Burn This Book?

I like to write, but the thought of writing an eight volume history of the United States, each volume well over a thousand pages, is more than somewhat daunting. So I stand in awe of Page Smith, who pulled it off – sort of. I’ve been working may way through Volume Four, The Nation Comes of Age, McGraw Hill, 1981, which takes us from about 1820 to 1860 as background for my biography of James W. C. Pennington and I am troubled by the thought of a highschool student somewhere using it as a source. Error free it is not.

I would give the editor high marks for catching typos. I noted only one in 1200 pages: “moral terror” is usually spelled “mortal.” But more attention to opacity would have been helpful. Dense prose in a book already too heavy to hold is a real problem. For example, tell me what the word “inefficiency” is doing in this sentence: “All that was archaic, foolish, and arrogant in English life was being demonstrated in the inefficiency and criminal waste of life occasioned by the siege.” Did the siege cause inefficiency and, if so, how, or was the waste of life inefficient?
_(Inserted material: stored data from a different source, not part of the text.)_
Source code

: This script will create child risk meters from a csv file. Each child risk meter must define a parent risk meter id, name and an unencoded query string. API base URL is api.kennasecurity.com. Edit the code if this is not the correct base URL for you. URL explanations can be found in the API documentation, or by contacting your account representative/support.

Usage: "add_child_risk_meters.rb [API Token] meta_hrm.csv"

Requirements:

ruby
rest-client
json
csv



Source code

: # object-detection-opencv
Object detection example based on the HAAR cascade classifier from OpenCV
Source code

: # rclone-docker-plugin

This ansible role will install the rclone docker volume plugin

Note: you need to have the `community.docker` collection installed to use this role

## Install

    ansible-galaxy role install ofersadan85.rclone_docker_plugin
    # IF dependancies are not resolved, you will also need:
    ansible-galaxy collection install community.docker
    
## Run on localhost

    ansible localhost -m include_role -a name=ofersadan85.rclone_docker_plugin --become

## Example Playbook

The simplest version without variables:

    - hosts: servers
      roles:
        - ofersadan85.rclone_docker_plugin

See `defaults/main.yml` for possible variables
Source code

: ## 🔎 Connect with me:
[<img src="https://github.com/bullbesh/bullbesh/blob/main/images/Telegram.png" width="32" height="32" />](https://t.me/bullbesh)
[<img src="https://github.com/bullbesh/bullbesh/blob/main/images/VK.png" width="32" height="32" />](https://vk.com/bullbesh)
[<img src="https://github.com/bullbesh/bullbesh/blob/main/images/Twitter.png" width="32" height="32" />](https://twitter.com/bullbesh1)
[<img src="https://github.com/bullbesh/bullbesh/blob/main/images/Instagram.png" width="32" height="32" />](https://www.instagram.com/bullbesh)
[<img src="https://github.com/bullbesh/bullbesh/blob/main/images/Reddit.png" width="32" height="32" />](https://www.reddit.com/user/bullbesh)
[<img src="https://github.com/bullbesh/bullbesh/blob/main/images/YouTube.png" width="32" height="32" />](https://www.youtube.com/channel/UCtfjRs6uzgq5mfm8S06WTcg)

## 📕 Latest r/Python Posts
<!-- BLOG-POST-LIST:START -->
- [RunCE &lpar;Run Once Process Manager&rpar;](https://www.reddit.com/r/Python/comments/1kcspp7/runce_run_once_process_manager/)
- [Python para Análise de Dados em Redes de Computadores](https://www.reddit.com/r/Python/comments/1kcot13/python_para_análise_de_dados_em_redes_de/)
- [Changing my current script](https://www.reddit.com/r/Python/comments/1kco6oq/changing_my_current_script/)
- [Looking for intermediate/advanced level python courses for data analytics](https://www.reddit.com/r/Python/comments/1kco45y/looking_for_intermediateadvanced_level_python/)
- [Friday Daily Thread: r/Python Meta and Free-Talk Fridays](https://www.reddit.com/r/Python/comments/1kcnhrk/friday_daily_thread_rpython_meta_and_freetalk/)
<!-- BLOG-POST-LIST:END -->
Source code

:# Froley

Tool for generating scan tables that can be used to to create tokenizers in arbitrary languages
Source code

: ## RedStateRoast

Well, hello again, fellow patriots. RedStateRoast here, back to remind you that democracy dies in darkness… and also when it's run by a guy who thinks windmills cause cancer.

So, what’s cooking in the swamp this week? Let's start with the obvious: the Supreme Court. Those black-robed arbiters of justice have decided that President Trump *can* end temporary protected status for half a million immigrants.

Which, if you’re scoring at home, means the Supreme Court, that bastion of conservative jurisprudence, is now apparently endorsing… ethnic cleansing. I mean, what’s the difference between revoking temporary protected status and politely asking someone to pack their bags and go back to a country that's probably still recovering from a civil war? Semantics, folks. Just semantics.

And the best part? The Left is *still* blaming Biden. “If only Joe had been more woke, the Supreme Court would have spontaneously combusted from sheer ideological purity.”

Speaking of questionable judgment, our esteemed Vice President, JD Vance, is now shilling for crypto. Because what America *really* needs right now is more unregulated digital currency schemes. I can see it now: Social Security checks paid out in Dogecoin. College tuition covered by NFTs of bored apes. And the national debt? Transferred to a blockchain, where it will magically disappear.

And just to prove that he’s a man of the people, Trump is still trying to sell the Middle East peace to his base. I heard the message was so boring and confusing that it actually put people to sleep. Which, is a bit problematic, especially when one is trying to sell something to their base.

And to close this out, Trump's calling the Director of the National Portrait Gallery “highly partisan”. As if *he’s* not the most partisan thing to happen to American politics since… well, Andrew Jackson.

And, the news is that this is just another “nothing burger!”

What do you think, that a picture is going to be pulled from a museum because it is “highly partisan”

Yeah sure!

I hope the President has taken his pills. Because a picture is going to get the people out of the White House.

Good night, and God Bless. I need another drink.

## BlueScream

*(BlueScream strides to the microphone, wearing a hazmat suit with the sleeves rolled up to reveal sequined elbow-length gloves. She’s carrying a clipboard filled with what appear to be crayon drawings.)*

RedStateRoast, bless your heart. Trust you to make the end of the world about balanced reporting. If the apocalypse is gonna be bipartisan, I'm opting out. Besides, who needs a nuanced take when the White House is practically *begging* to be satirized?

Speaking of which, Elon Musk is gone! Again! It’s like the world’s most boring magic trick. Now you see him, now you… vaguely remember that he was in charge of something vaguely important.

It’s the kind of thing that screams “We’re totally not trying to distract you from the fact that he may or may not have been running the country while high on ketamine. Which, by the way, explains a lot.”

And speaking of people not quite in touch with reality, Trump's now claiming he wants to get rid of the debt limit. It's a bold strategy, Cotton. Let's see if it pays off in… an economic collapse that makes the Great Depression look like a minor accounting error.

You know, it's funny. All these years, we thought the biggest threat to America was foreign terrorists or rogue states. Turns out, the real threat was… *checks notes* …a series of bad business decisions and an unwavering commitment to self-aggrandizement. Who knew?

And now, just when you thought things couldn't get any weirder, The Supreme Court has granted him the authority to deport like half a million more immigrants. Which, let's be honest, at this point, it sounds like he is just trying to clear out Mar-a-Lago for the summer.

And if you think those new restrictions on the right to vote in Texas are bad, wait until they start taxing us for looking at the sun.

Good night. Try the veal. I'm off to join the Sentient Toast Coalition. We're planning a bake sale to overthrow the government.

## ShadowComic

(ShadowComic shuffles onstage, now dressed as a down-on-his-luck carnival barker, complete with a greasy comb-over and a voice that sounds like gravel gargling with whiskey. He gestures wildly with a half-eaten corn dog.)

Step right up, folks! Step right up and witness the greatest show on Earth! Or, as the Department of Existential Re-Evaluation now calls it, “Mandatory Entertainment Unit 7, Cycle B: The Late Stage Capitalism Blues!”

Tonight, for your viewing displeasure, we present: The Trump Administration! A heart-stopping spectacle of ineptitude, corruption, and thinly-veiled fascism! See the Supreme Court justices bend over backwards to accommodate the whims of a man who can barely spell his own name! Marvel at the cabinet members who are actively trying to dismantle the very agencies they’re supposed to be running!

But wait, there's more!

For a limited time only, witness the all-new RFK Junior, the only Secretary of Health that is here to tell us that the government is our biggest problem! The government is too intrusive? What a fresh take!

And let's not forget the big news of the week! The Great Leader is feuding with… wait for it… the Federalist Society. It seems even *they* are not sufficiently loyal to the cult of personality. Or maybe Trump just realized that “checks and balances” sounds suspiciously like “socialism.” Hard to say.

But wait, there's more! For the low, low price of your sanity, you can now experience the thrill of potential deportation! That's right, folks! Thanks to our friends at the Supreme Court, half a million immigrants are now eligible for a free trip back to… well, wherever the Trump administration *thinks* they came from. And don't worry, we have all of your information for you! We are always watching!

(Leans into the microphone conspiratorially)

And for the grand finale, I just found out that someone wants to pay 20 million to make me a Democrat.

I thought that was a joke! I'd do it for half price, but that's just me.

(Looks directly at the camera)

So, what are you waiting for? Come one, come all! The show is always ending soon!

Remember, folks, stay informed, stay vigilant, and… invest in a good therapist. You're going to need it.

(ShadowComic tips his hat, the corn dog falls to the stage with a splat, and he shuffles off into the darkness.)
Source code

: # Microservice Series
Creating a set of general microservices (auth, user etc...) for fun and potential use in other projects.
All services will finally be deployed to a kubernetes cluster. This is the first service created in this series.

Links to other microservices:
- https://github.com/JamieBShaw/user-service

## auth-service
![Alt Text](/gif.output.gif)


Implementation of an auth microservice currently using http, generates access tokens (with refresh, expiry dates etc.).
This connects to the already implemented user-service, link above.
But let’s get down to facts. In a history book of some 1200 pages covering everything from western exploration to New England transcendentalists, facts are important. One might reasonably expect a few errors but when the errors in the field one knows are egregious, one wonders whether it is possible to trust anything the author says elsewhere.

Example: I happen to know a lot about James W. C. Pennington, who is discussed briefly on page 642. He was not, as stated there, a cousin of Henry Garnet or even related to him. He did not “join Garnet, Brown, Douglass, and others on the lecture circuit,” and he was not, when he married Frederick Douglass and his fiancé a “Presbyterian minister.” It is also not true that “he was not allowed to speak at Yale College.” He was not allowed to register as a student at Yale or to speak while auditing classes, but that is rather different. All that in one brief paragraph.

Example 2: I don’t know much about Washington Allston Washington but I have seen copies of his painting entitled “Belshazzar’s Feast” now in the Boston Athenaeum. Smith tells us on page 923 (who is still noticing by page 923?), “The subject was, of course, the biblical story of Daniel and the children condemned to the fiery furnace and the mysterious writing on the wall, ‘mene, mene, tekel.’” That is somewhat like telling us that Rembrandt’s “Descent from the Cross” has as it’s subject the Biblical story of Jesus and the Sermon on the Mount and the words, “Father, forgive them for they know.”

Example 3: It took me several days and a trip to New Haven to understand what was wrong with Smith’s reference to James Gordon Bennett as editor of the New York Tribune. The problem is that Bennett was editor of the New York Herald and Horace Greeley was editor of the New York Tribune. Such errors are expensive. It costs me $75 by IRS car expense standards to do the round trip to New Haven. Smith owes me!

Example 4: One can be excused for not being well informed about James W. C. Pennington and maybe even the Book of Daniel, but is it possible for any educated person to refer to the Book of Common Prayer as “written in the reign of King John?” (Page 513) After that it would not be surprising to find a reference to “Robert E. Lee’s Gettysburg Address!”

Now what should a responsible citizen do on encountering such stupefying errors in a borrowed book? Burn it? But it isn’t my book. Return the book to the library for use by others– making me co-responsible? Mark up the pages with exclamation points and corrections? Tacky. Write to McGraw Hill to suggest they issue a “product safety alert?” Or should I just hope that maybe no one else will ever read it? I would appreciate advice.

1 Comment

LibbyJune 27th, 2009 at 4:30 am

I think I'd write the publisher, or the author c/o the publisher, noting the errors so they can correct them in a future edition, or issue an errata list. It's not perfect, but it's something.

I recently read an advance reader copy of a book that had a significant error (the author had the protagonist winning an athletic scholarship to an Ivy League school) and I wrote the publisher. Haven't seen the final copy, but at least in that case there was the possibility that they'd fix the error.